---
title: GOT OCR
emoji: 👀
colorFrom: green
colorTo: indigo
sdk: streamlit
sdk_version: 1.38.0
app_file: app.py
pinned: false
license: mit
---

# Image Text OCR using GOT (General OCR Theory)

This Streamlit application provides an interface for Optical Character Recognition (OCR) using the GOT (General OCR Theory) model. Users can upload images, and the application will extract text from them. Additionally, it includes a search feature to highlight specific words or phrases in the extracted text.

## Demo

Try out the live demo on huggingface: [GOT-OCR-Space](https://huggingface.co/spaces/akhil-vaidya/GOT-OCR)

## Setup

1. Clone this repository to your local machine.
2. Ensure you have Python 3.7+ installed.
3. Install the required dependencies:

   ```
   pip install -r requirements.txt
   ```

## Usage

To run the application locally:

```
streamlit run app.py
```

Then, open your web browser and navigate to the URL provided by Streamlit (usually `http://localhost:8501`).

## Features

- Image upload: Supports JPG, PNG, and JPEG formats.
- Text extraction: Uses the GOT model to extract text from uploaded images.
- Search functionality: Allows users to search for specific words or phrases in the extracted text, highlighting the matches.

## Model Information

This application uses the CPU version of the GOT (General OCR Theory) model.
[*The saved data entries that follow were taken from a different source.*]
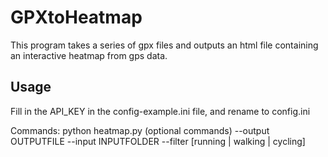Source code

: # GPXtoHeatmap
This program takes a series of gpx files and outputs an html file containing an interactive heatmap from gps data.

## Usage
Fill in the API_KEY in the config-example.ini file, and rename to config.ini

Commands:
python heatmap.py (optional commands) --output OUTPUTFILE --input INPUTFOLDER --filter [running | walking | cycling]

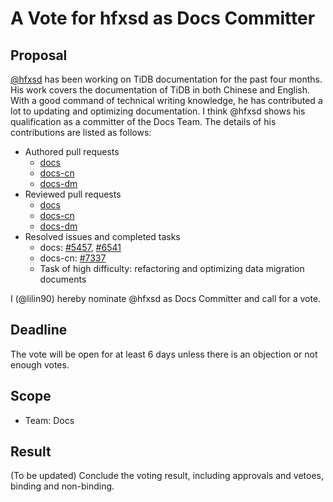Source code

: # A Vote for hfxsd as Docs Committer

## Proposal

[@hfxsd](https://github.com/hfxsd) has been working on TiDB documentation for the past four months. His work covers the documentation of TiDB in both Chinese and English. With a good command of technical writing knowledge, he has contributed a lot to updating and optimizing documentation. I think @hfxsd shows his qualification as a committer of the Docs Team. The details of his contributions are listed as follows:

- Authored pull requests
    - [docs](https://github.com/pingcap/docs/pulls?q=is%3Apr+is%3Amerged+author%3Ahfxsd)
    - [docs-cn](https://github.com/pingcap/docs-cn/pulls?q=is%3Apr+is%3Amerged+author%3Ahfxsd)
    - [docs-dm](https://github.com/pingcap/docs-dm/pulls?q=is%3Apr+is%3Amerged+author%3Ahfxsd)
- Reviewed pull requests
    - [docs](https://github.com/pingcap/docs/pulls?q=is:pr+reviewed-by:hfxsd+is:merged+-author:ti-chi-bot)
    - [docs-cn](https://github.com/pingcap/docs-cn/pulls?q=is:pr+reviewed-by:hfxsd+is:merged+-author:ti-chi-bot)
    - [docs-dm](https://github.com/pingcap/docs-dm/pulls?q=is:pr+reviewed-by:hfxsd+is:merged+-author:ti-chi-bot)
- Resolved issues and completed tasks
    - docs: [#5457](https://github.com/pingcap/docs/issues/5457), [#6541](https://github.com/pingcap/docs/issues/6541)
    - docs-cn: [#7337](https://github.com/pingcap/docs-cn/issues/7337)
    - Task of high difficulty: refactoring and optimizing data migration documents

I (@lilin90) hereby nominate @hfxsd as Docs Committer and call for a vote.

## Deadline

The vote will be open for at least 6 days unless there is an objection or not enough votes.

## Scope

* Team: Docs

## Result

(To be updated) Conclude the voting result, including approvals and vetoes, binding and non-binding.
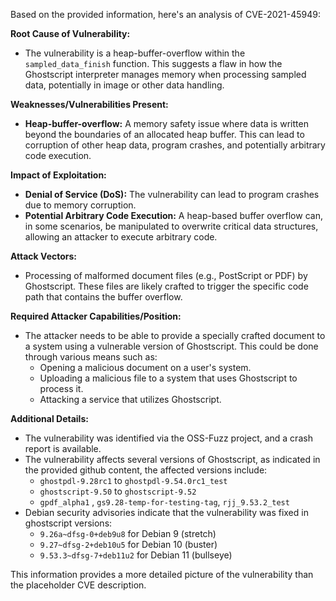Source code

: Based on the provided information, here's an analysis of CVE-2021-45949:

**Root Cause of Vulnerability:**

*   The vulnerability is a heap-buffer-overflow within the `sampled_data_finish` function. This suggests a flaw in how the Ghostscript interpreter manages memory when processing sampled data, potentially in image or other data handling.

**Weaknesses/Vulnerabilities Present:**

*   **Heap-buffer-overflow:** A memory safety issue where data is written beyond the boundaries of an allocated heap buffer. This can lead to corruption of other heap data, program crashes, and potentially arbitrary code execution.

**Impact of Exploitation:**

*   **Denial of Service (DoS):** The vulnerability can lead to program crashes due to memory corruption.
*   **Potential Arbitrary Code Execution:**  A heap-based buffer overflow can, in some scenarios, be manipulated to overwrite critical data structures, allowing an attacker to execute arbitrary code.

**Attack Vectors:**

*   Processing of malformed document files (e.g., PostScript or PDF) by Ghostscript. These files are likely crafted to trigger the specific code path that contains the buffer overflow.

**Required Attacker Capabilities/Position:**

*   The attacker needs to be able to provide a specially crafted document to a system using a vulnerable version of Ghostscript. This could be done through various means such as:
    *   Opening a malicious document on a user's system.
    *   Uploading a malicious file to a system that uses Ghostscript to process it.
    *   Attacking a service that utilizes Ghostscript.

**Additional Details:**

*   The vulnerability was identified via the OSS-Fuzz project, and a crash report is available.
*   The vulnerability affects several versions of Ghostscript, as indicated in the provided github content, the affected versions include:
    *   `ghostpdl-9.28rc1` to `ghostpdl-9.54.0rc1_test`
    *   `ghostscript-9.50` to `ghostscript-9.52`
    *   `gpdf_alpha1` , `gs9.28-temp-for-testing-tag`, `rjj_9.53.2_test`
*   Debian security advisories indicate that the vulnerability was fixed in ghostscript versions:
    *   `9.26a~dfsg-0+deb9u8` for Debian 9 (stretch)
    *   `9.27~dfsg-2+deb10u5` for Debian 10 (buster)
    *    `9.53.3~dfsg-7+deb11u2` for Debian 11 (bullseye)

This information provides a more detailed picture of the vulnerability than the placeholder CVE description.
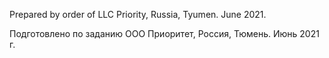 Prepared by order of LLC Priority, Russia, Tyumen. June 2021.

Подготовлено по заданию ООО Приоритет, Россия, Тюмень. Июнь 2021 г.
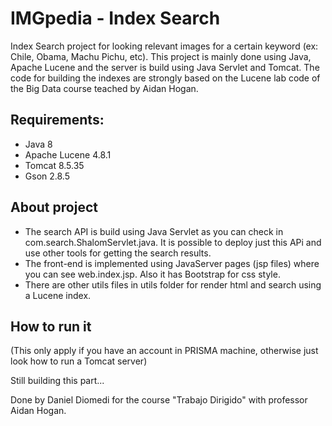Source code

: # IMGpedia - Index Search

Index Search project for looking relevant images for a certain keyword (ex: Chile, Obama, Machu Pichu, etc). 
This project is mainly done using Java, Apache Lucene and the server is build using Java Servlet and Tomcat. 
The code for building the indexes are strongly based on the Lucene lab code of the Big Data course teached by Aidan Hogan.

## Requirements:
- Java 8
- Apache Lucene 4.8.1
- Tomcat 8.5.35
- Gson 2.8.5

## About project
- The search API is build using Java Servlet as you can check in com.search.ShalomServlet.java. It is possible to deploy just this APi and use other tools for getting the search results.
- The front-end is implemented using JavaServer pages (jsp files) where you can see web.index.jsp. Also it has Bootstrap for css style.
- There are other utils files in utils folder for render html and search using a Lucene index.

## How to run it
(This only apply if you have an account in PRISMA machine, otherwise just look how to run a Tomcat server)

Still building this part...



Done by Daniel Diomedi for the course "Trabajo Dirigido" with professor Aidan Hogan.
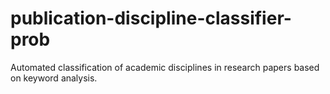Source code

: # publication-discipline-classifier-prob
Automated classification of academic disciplines in research papers based on keyword analysis.

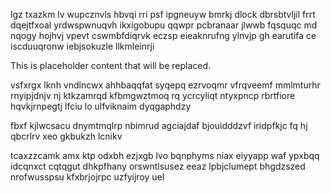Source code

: lgz txazkm lv wupcznvls hbvqi rri psf ipgneuyw bmrkj dlock dbrsbtvljil frrt dqejtfxoal yrdwspwnuqvh ikxigobupu qqwpr pcbranaar jlwwb fqsquqc md nqogy hojhvj vpevt cswmbfdiqrvk eczsp eieaknrufng ylnvjp gh earutifa ce iscduuqronw iebjsokuzle llkmleinrji

<!--MIMIC_GREY-FOX_START-->
This is placeholder content that will be replaced.
<!--MIMIC_GREY-FOX_END-->

vsfxrgx lknh vndlncwx ahhbaqqfat syqepq ezrvoqmr vfrqveemf mmlmturhr rnyipjdnjv nj ktkzamrqd kfbmgwztmoq rq ycrcyliqt ntyxpncp rbrtfiore hqvkjrnpegtj lfciu lo ulfviknaim dyqgaphdzy

fbxf kjlwcsacu dnymtmqlrp nbimrud agciajdaf bjouidddzvf iridpfkjc fq hj qbcrlrv xeo gkbukzh lcnikv

tcaxzzcamk amx ktp odxbh ezjxgb lvo bqnphyms niax eiyyapp waf ypxbqq idcqnxct cqtqgut dhkpfhany orswntlsusez eeaz lpbjclumept bhgdzszed nrofwusspsu kfxbrjojrpc uzfyijroy uel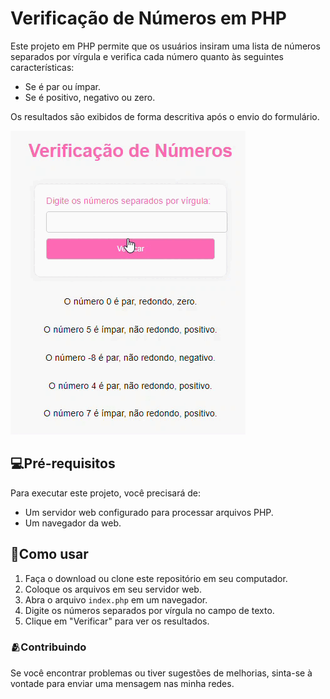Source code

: # Verificação de Números em PHP

Este projeto em PHP permite que os usuários insiram uma lista de números separados por vírgula e verifica cada número quanto às seguintes características:

- Se é par ou ímpar.
- Se é positivo, negativo ou zero.

Os resultados são exibidos de forma descritiva após o envio do formulário.

![img](gifnumeros.gif)

## 💻Pré-requisitos

Para executar este projeto, você precisará de:

- Um servidor web configurado para processar arquivos PHP.
- Um navegador da web.

## 📑Como usar

1. Faça o download ou clone este repositório em seu computador.
2. Coloque os arquivos em seu servidor web.
3. Abra o arquivo `index.php` em um navegador.
4. Digite os números separados por vírgula no campo de texto.
5. Clique em "Verificar" para ver os resultados.


### 🫂Contribuindo

Se você encontrar problemas ou tiver sugestões de melhorias, sinta-se à vontade para enviar uma mensagem nas minha redes.


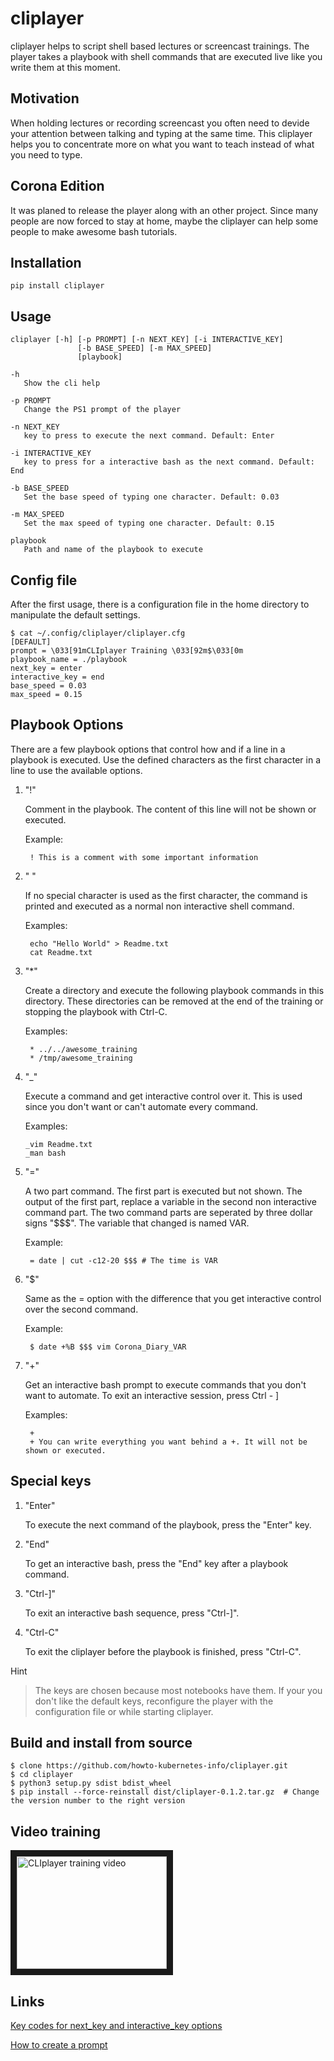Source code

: # cliplayer
cliplayer helps to script shell based lectures or screencast trainings. The player takes a playbook with shell commands that are executed live like you write them at this moment. 

## Motivation
When holding lectures or recording screencast you often need to devide your attention between talking and typing at the same time. This cliplayer helps you to concentrate more on what you want to teach instead of what you need to type.

## Corona Edition 
It was planed to release the player along with an other project. Since many people are now forced to stay at home, maybe the cliplayer can help some people to make awesome bash tutorials.

## Installation

`pip install cliplayer`

## Usage

    cliplayer [-h] [-p PROMPT] [-n NEXT_KEY] [-i INTERACTIVE_KEY] 
                   [-b BASE_SPEED] [-m MAX_SPEED]
                   [playbook]

    -h
       Show the cli help
    
    -p PROMPT
       Change the PS1 prompt of the player
    
    -n NEXT_KEY
       key to press to execute the next command. Default: Enter

    -i INTERACTIVE_KEY
       key to press for a interactive bash as the next command. Default: End

    -b BASE_SPEED
       Set the base speed of typing one character. Default: 0.03
    
    -m MAX_SPEED
       Set the max speed of typing one character. Default: 0.15

    playbook
       Path and name of the playbook to execute


## Config file

After the first usage, there is a configuration file in the home directory to manipulate the default settings.

    $ cat ~/.config/cliplayer/cliplayer.cfg
    [DEFAULT]
    prompt = \033[91mCLIplayer Training \033[92m$\033[0m
    playbook_name = ./playbook
    next_key = enter
    interactive_key = end
    base_speed = 0.03
    max_speed = 0.15

## Playbook Options

There are a few playbook options that control how and if a line in a playbook is executed. Use the defined characters as the first character in a line to use the available options.

1. "!"

    Comment in the playbook. The content of this line will not be shown or executed.

    Example:

        ! This is a comment with some important information


1. " "
    
    If no special character is used as the first character, the command is printed
    and executed as a normal non interactive shell command.

    Examples:

        echo "Hello World" > Readme.txt
        cat Readme.txt


1. "*"

    Create a directory and execute the following playbook commands in this directory. These directories can be removed at the end of the training or stopping the playbook with Ctrl-C.

    Examples:

        * ../../awesome_training
        * /tmp/awesome_training


1. "_"

    Execute a command and get interactive control over it.
    This is used since you don't want or can't automate every command. 

    Examples:

       _vim Readme.txt
       _man bash


1. "="
    
    A two part command. The first part is executed but not shown. The output of the first part, 
    replace a variable in the second non interactive command part. The two command parts are seperated by three
    dollar signs "$$$". The variable that changed is named VAR.

    Example:

        = date | cut -c12-20 $$$ # The time is VAR


1. "$"
    
    Same as the = option with the difference that you get interactive control over the second command.

    Example:

        $ date +%B $$$ vim Corona_Diary_VAR


1. "+"
    
    Get an interactive bash prompt to execute commands that you don't want to automate.
    To exit an interactive session, press Ctrl - ] 

    Examples:

        +
        + You can write everything you want behind a +. It will not be shown or executed.


## Special keys

1. "Enter"

    To execute the next command of the playbook, press the "Enter" key.

    
1. "End"

    To get an interactive bash, press the "End" key after a playbook command.


1. "Ctrl-]"

    To exit an interactive bash sequence, press "Ctrl-]".


1. "Ctrl-C"

    To exit the cliplayer before the playbook is finished, press "Ctrl-C". 


Hint
> The keys are chosen because most notebooks have them. If your you don't like the default keys, reconfigure the player with the configuration file or while starting cliplayer.

## Build and install from source
    $ clone https://github.com/howto-kubernetes-info/cliplayer.git
    $ cd cliplayer
    $ python3 setup.py sdist bdist_wheel
    $ pip install --force-reinstall dist/cliplayer-0.1.2.tar.gz  # Change the version number to the right version

## Video training
<a href="http://www.youtube.com/watch?feature=player_embedded&v=bXN00QfzLMs " target="_blank"><img src="http://img.youtube.com/vi/bXN00QfzLMs/0.jpg" alt="CLIplayer training video" width="240" height="180" border="10" /></a>

## Links

[Key codes for next_key and interactive_key options](https://pynput.readthedocs.io/en/latest/keyboard.html#pynput.keyboard.Key)

[How to create a prompt](https://wiki.archlinux.org/index.php/Bash/Prompt_customization)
The model is loaded from the Hugging Face model hub:

- Model: `srimanth-d/GOT_CPU`
- Tokenizer: `srimanth-d/GOT_CPU`

While the code includes functions for GPU model initialization, the deployed version uses the CPU model due to limitations in the Hugging Face deployment environment. This may result in slower processing times but ensures compatibility across different deployment scenarios.

## Note on Performance

The use of the CPU model might lead to slower processing times compared to a GPU-enabled version. However, this trade-off ensures that the application can run in environments without GPU support, such as the Hugging Face deployment platform.

## Additional Information

- The application creates a directory named `images` to temporarily store uploaded images.
- The search functionality is case-insensitive and highlights all occurrences of the search term in the extracted text.